かかとで確かに何かをえぐって、宝くんがよろめいたところで拘束から抜け出しもう一本金剛杭を投げて片手で印を組み真言を唱え宝くんを閉じ込めました。しかし宝くんも実力者のうえ、一本しか杭を使っていないので、真言を絶やすことはできません。
「うわえげつな……」
志摩さんはまだうずくまっている宝くんを眺めながらやや内股で言います。そして、私の方に近づきながら言いました。
「はーめんどいことんなった……。いや、鶯花さんならまだマシなんやろか……」
私は後ずさり、志摩さんは進みます。志摩さんの甘い顔は困ったように笑っています。
「宝くんはシロなんやけどね……。なあ鶯花さん、出雲ちゃん渡してや」
渡して、どこに連れてくつもりなん。そのIL印のヘリコプターに、乗せるつもりなんでしょう。神木さんは、どこにいれば安全なん? ヴァチカン? フェレス卿のもと? それとも、そのイルミナティとやら? ……どこも駄目なら、どこまで一緒に逃げてあげればええん? 私の恋心を否定したこの人と。でも、私、日本国内くらいなら。じりじり後ずさっても、後ろに何があるのか覚えていません。何か言いたくても口は真言を唱え続けている以上、志摩さんは一方的に語ります。
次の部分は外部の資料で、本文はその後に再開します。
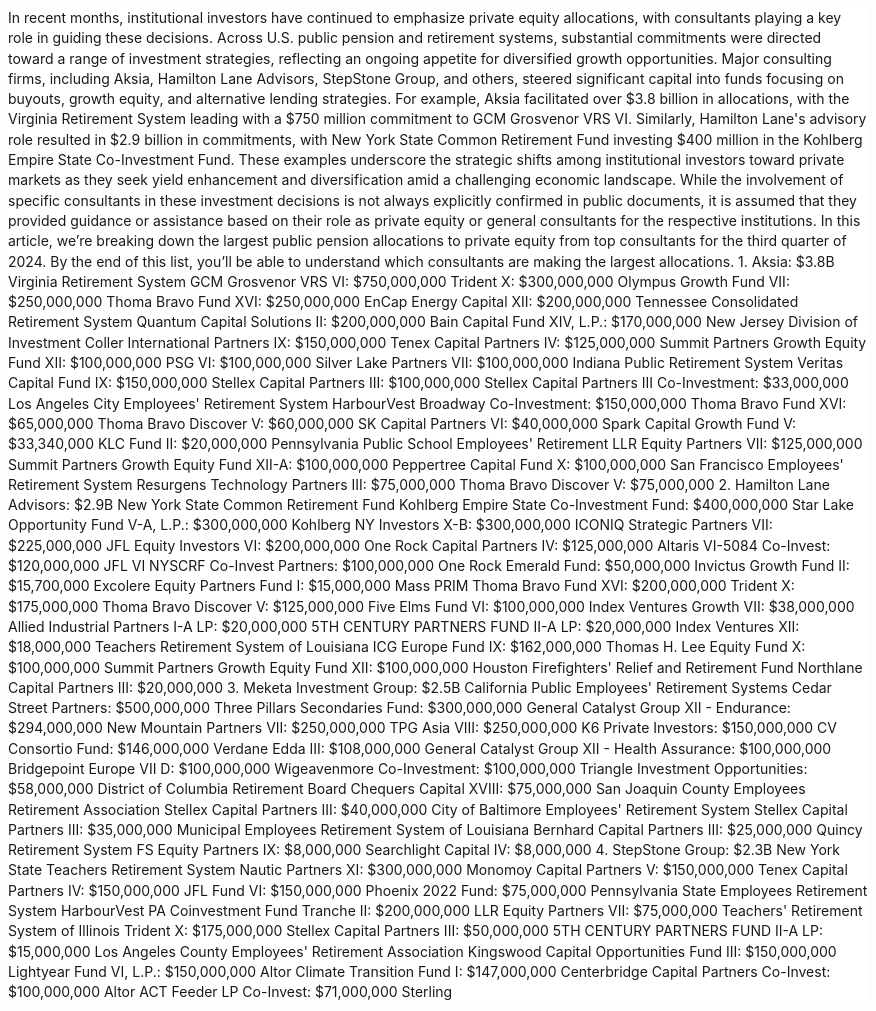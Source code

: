 In recent months, institutional investors have continued to emphasize private equity allocations, with consultants playing a key role in guiding these decisions. Across U.S. public pension and retirement systems, substantial commitments were directed toward a range of investment strategies, reflecting an ongoing appetite for diversified growth opportunities. Major consulting firms, including Aksia, Hamilton Lane Advisors, StepStone Group, and others, steered significant capital into funds focusing on buyouts, growth equity, and alternative lending strategies. For example, Aksia facilitated over $3.8 billion in allocations, with the Virginia Retirement System leading with a $750 million commitment to GCM Grosvenor VRS VI. Similarly, Hamilton Lane's advisory role resulted in $2.9 billion in commitments, with New York State Common Retirement Fund investing $400 million in the Kohlberg Empire State Co-Investment Fund. These examples underscore the strategic shifts among institutional investors toward private markets as they seek yield enhancement and diversification amid a challenging economic landscape. While the involvement of specific consultants in these investment decisions is not always explicitly confirmed in public documents, it is assumed that they provided guidance or assistance based on their role as private equity or general consultants for the respective institutions. In this article, we’re breaking down the largest public pension allocations to private equity from top consultants for the third quarter of 2024. By the end of this list, you’ll be able to understand which consultants are making the largest allocations. 1. Aksia: $3.8B Virginia Retirement System GCM Grosvenor VRS VI: $750,000,000 Trident X: $300,000,000 Olympus Growth Fund VII: $250,000,000 Thoma Bravo Fund XVI: $250,000,000 EnCap Energy Capital XII: $200,000,000 Tennessee Consolidated Retirement System Quantum Capital Solutions II: $200,000,000 Bain Capital Fund XIV, L.P.: $170,000,000 New Jersey Division of Investment Coller International Partners IX: $150,000,000 Tenex Capital Partners IV: $125,000,000 Summit Partners Growth Equity Fund XII: $100,000,000 PSG VI: $100,000,000 Silver Lake Partners VII: $100,000,000 Indiana Public Retirement System Veritas Capital Fund IX: $150,000,000 Stellex Capital Partners III: $100,000,000 Stellex Capital Partners III Co-Investment: $33,000,000 Los Angeles City Employees' Retirement System HarbourVest Broadway Co-Investment: $150,000,000 Thoma Bravo Fund XVI: $65,000,000 Thoma Bravo Discover V: $60,000,000 SK Capital Partners VI: $40,000,000 Spark Capital Growth Fund V: $33,340,000 KLC Fund II: $20,000,000 Pennsylvania Public School Employees' Retirement LLR Equity Partners VII: $125,000,000 Summit Partners Growth Equity Fund XII-A: $100,000,000 Peppertree Capital Fund X: $100,000,000 San Francisco Employees' Retirement System Resurgens Technology Partners III: $75,000,000 Thoma Bravo Discover V: $75,000,000 2. Hamilton Lane Advisors: $2.9B New York State Common Retirement Fund Kohlberg Empire State Co-Investment Fund: $400,000,000 Star Lake Opportunity Fund V-A, L.P.: $300,000,000 Kohlberg NY Investors X-B: $300,000,000 ICONIQ Strategic Partners VII: $225,000,000 JFL Equity Investors VI: $200,000,000 One Rock Capital Partners IV: $125,000,000 Altaris VI-5084 Co-Invest: $120,000,000 JFL VI NYSCRF Co-Invest Partners: $100,000,000 One Rock Emerald Fund: $50,000,000 Invictus Growth Fund II: $15,700,000 Excolere Equity Partners Fund I: $15,000,000 Mass PRIM Thoma Bravo Fund XVI: $200,000,000 Trident X: $175,000,000 Thoma Bravo Discover V: $125,000,000 Five Elms Fund VI: $100,000,000 Index Ventures Growth VII: $38,000,000 Allied Industrial Partners I-A LP: $20,000,000 5TH CENTURY PARTNERS FUND II-A LP: $20,000,000 Index Ventures XII: $18,000,000 Teachers Retirement System of Louisiana ICG Europe Fund IX: $162,000,000 Thomas H. Lee Equity Fund X: $100,000,000 Summit Partners Growth Equity Fund XII: $100,000,000 Houston Firefighters' Relief and Retirement Fund Northlane Capital Partners III: $20,000,000 3. Meketa Investment Group: $2.5B California Public Employees' Retirement Systems Cedar Street Partners: $500,000,000 Three Pillars Secondaries Fund: $300,000,000 General Catalyst Group XII - Endurance: $294,000,000 New Mountain Partners VII: $250,000,000 TPG Asia VIII: $250,000,000 K6 Private Investors: $150,000,000 CV Consortio Fund: $146,000,000 Verdane Edda III: $108,000,000 General Catalyst Group XII - Health Assurance: $100,000,000 Bridgepoint Europe VII D: $100,000,000 Wigeavenmore Co-Investment: $100,000,000 Triangle Investment Opportunities: $58,000,000 District of Columbia Retirement Board Chequers Capital XVIII: $75,000,000 San Joaquin County Employees Retirement Association Stellex Capital Partners III: $40,000,000 City of Baltimore Employees' Retirement System Stellex Capital Partners III: $35,000,000 Municipal Employees Retirement System of Louisiana Bernhard Capital Partners III: $25,000,000 Quincy Retirement System FS Equity Partners IX: $8,000,000 Searchlight Capital IV: $8,000,000 4. StepStone Group: $2.3B New York State Teachers Retirement System Nautic Partners XI: $300,000,000 Monomoy Capital Partners V: $150,000,000 Tenex Capital Partners IV: $150,000,000 JFL Fund VI: $150,000,000 Phoenix 2022 Fund: $75,000,000 Pennsylvania State Employees Retirement System HarbourVest PA Coinvestment Fund Tranche II: $200,000,000 LLR Equity Partners VII: $75,000,000 Teachers' Retirement System of Illinois Trident X: $175,000,000 Stellex Capital Partners III: $50,000,000 5TH CENTURY PARTNERS FUND II-A LP: $15,000,000 Los Angeles County Employees' Retirement Association Kingswood Capital Opportunities Fund III: $150,000,000 Lightyear Fund VI, L.P.: $150,000,000 Altor Climate Transition Fund I: $147,000,000 Centerbridge Capital Partners Co-Invest: $100,000,000 Altor ACT Feeder LP Co-Invest: $71,000,000 Sterling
「このままやと鶯花さんごと焼かなあかんくなるけど、そしたら出雲ちゃん巻き添えで燃やし過ぎの廃人なってまう。鶯花さんじゃ俺に勝ち目ないやん? 穏便にいかん?」
何で、何で焼くん。何であてと志摩さんが、勝ち目とか、戦う話になっとるん。神木さん、神木さんほんまに意識ありません。こわい。こわい。神木さん起きんかったらどないしよう。志摩さんが人殺してまったらどないしよう。ヘリコプターから人が降りてきて、そして志摩さんに向かって言いました。誰やその人。うちの廉造さんに、なんでそんな口利くん。
「志摩、早くしろ」
「はぁい」
志摩さんが一気に踏み込むのは分かっていたので、跳び退りました。しかし志摩さんのリーチは錫杖分長いため射程距離からは逃れられません。もう神木さんに黒い炎を当てられない以上、ああ堪忍子猫さん!
ぐるりと身体を反転させ志摩さんに背を向け神木さんを隠した時、背中には予想外に物理的な衝撃がきました。
「ぅガッ」
たまらず声をあげ、それでも神木さんを抱きしめたまま走って逃げようとするも。
「あかんやん鶯花さん、アンタ背ぇ向けたらただの鈍足や」
初出の真言は孔雀明王のものです。悪魔も人も縛れるまじない的な感じです。例によって捏造しすぎて原作がいっそこわい。